Ludovica
...
Pasamos un rato así acostados, abrazados, hasta que el me pregunta la hora, miro el reloj en la pared.
- Diez y diez le digo.
El se levanta rápido.
- A las 10 tenía que estar en Liniers la puta que me parió.
- Bueno, anda, si salís ahora para y 20 llegas. - Le digo yo
- Sisi, ya me voy. - Se pone la remera rápido, me da un beso y se va. - Chau, loquita.
- Chau... - Me despido.
Me empezó a dar miedo, y si solo me quería para eso y si había flashado una banda al decirle que lo quería. Dios. Me estaba comiendo la cabeza de vuelta. Me fui a caminar por el barrio para despejarme y para no quedarme todo el día en casa.
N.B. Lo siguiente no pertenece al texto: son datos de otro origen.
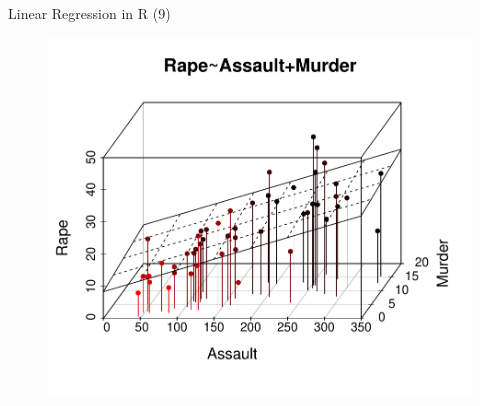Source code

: \documentclass[handout]{beamer}
\begin{document}
\begin{frame}{Linear Regression in R (9)}
 
\begin{figure}[h!]
	\centering
	\includegraphics[scale=0.6]{pics/reg3d.pdf}
\end{figure}
 
\end{frame}
\end{document}

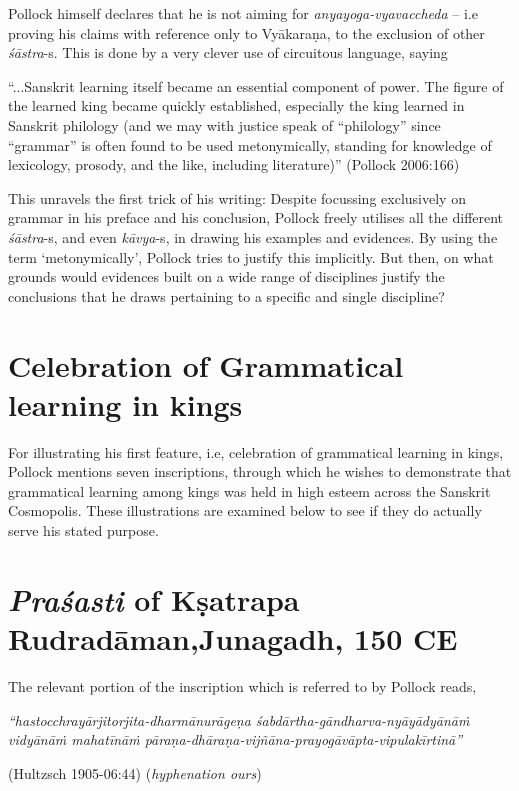 Pollock himself declares that he is not aiming for {\sl anyayoga-vyavaccheda} -- i.e proving his claims with reference only to Vyākaraṇa, to the exclusion of other {\sl śāstra}-s. This is done by a very clever use of circuitous language, saying 
\begin{myquote}
``...Sanskrit learning itself became an essential component of power. The figure of the learned king became quickly established, especially the king learned in Sanskrit philology (and we may with justice speak of ``philology'' since ``grammar'' is often found to be used metonymically, standing for knowledge of lexicology, prosody, and the like, including literature)''
\hfill (Pollock 2006:166)
\end{myquote}

This unravels the first trick of his writing: Despite focussing exclusively on grammar in his preface and his conclusion, Pollock freely utilises all the different {\sl śāstra}-s, and even {\sl kāvya}-s, in drawing his examples and evidences. By using the term `metonymically', Pollock tries to justify this implicitly. But then, on what grounds would evidences built on a wide range of disciplines justify the conclusions that he draws pertaining to a specific and single discipline?

\section*{Celebration of Grammatical learning in kings}

For illustrating his first feature, i.e, celebration of grammatical learning in kings, Pollock mentions seven inscriptions, through which he wishes to demonstrate that grammatical learning among kings was held in high esteem across the Sanskrit Cosmopolis. These illustrations are examined below to see if they do actually serve his stated purpose. 

\section{{\sl\bfseries Praśasti} of Kṣatrapa Rudradāman,\newline Junagadh, 150 CE}\label{chap3-sec1}

The relevant portion of the inscription which is referred to by Pollock reads,
\begin{myquote}
{{\sl ``hastocchrayārjitorjita-dharmānurāgeṇa śabdārtha-gāndharva-nyāyādyānāṁ vidyānāṁ mahatīnāṁ pāraṇa-dhāraṇa-vijñāna-prayogāvāpta-vipulakīrtinā''}}

\hfill (Hultzsch 1905-06:44) ({\sl hyphenation ours})
\end{myquote}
Caminaba mientras me fumaba un pucho, cuando me llaman "¡Eh Vica!", el Kiru, yo estaba pasando por la cuadra de al frente de lo de los Tevez, no me había dado cuenta. El camina hacia mi, también estaba fumando. Estaba más ojeroso que de costumbre y tenia toda la cabeza vendada.
- ¿No saludas ahora? - Me dice
- No, ya no. - Respondo medio en joda, después pregunto sinceramente. - ¿Como andas vos?
- He estado mejor, pero bueno, es de fierro el Kiru, ni de un tiro en la bocha lo matas.
- Me imagino, ¿te duele?
- No, casi nada, me duele más este. - Se levanta la remera y me muestra su abdomen, también vendado.
Yo miro y no digo nada, no podía creer lo que había hecho Hernán, menos viéndolo en frente.
- ¿Y vos Vica? ¿Que es de tu vida? - Interrumpe mis pensamientos.
- Acá ando, como siempre.
- Yo te extraño a vos, wacha. Habíamos terminado re mal nosotros y antes la pasábamos re bien.
Yo me quedo pensando que responder cuando el me agarra la cara y me da un beso. No reacciono, no saco la cara pero tampoco lo beso. El se da cuenta y se aleja.
- ¿Que pasa? - Me pregunta y me acaricia el cachete.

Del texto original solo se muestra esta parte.